Items from a dataset
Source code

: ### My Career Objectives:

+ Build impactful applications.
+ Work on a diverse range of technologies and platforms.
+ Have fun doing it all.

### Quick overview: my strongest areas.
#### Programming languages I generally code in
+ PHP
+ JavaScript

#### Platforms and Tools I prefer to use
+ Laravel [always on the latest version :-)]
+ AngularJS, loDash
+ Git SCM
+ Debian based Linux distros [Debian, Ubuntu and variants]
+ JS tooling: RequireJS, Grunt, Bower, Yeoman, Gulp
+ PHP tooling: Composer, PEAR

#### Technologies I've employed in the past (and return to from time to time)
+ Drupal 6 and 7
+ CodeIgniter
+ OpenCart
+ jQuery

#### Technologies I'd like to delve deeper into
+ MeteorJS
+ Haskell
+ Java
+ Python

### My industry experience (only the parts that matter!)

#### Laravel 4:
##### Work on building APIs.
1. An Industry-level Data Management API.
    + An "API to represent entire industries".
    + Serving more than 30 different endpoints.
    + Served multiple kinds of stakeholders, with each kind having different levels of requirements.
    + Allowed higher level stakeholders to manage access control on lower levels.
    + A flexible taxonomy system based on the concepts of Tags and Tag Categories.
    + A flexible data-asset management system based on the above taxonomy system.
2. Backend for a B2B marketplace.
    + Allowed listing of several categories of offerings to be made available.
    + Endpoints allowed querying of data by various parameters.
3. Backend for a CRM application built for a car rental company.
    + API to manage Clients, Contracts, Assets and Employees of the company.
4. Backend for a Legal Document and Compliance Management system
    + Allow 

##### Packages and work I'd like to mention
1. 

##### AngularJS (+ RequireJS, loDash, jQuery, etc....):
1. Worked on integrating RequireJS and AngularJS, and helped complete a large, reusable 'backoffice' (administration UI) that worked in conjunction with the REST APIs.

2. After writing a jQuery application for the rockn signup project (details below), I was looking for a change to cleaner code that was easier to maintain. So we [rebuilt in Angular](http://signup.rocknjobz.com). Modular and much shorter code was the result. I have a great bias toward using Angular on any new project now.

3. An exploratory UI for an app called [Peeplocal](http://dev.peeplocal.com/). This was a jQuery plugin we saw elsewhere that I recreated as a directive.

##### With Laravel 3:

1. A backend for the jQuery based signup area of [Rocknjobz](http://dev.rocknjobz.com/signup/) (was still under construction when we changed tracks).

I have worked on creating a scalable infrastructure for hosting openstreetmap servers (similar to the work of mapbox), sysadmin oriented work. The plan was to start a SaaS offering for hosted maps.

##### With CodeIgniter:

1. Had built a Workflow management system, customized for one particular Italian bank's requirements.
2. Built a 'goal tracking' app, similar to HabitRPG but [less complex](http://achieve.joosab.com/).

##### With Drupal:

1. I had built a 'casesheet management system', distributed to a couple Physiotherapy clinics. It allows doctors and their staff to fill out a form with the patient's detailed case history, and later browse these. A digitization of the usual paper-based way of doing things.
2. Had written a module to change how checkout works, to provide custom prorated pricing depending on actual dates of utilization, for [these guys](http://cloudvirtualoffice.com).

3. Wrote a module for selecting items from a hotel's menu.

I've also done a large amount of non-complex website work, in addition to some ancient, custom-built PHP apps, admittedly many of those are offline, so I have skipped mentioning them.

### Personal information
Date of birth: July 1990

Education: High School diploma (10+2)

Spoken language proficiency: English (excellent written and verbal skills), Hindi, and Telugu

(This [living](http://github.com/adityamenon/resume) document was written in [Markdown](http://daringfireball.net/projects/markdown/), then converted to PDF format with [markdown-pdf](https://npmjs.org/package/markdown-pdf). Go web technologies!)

## [TASK TO CARRY OUT]
Which lines of the entries above contain the word "taxonomy"? Copy each of them.

## [RESPONSE AREA]
    + A flexible taxonomy system based on the concepts of Tags and Tag Categories.
    + A flexible data-asset management system based on the above taxonomy system.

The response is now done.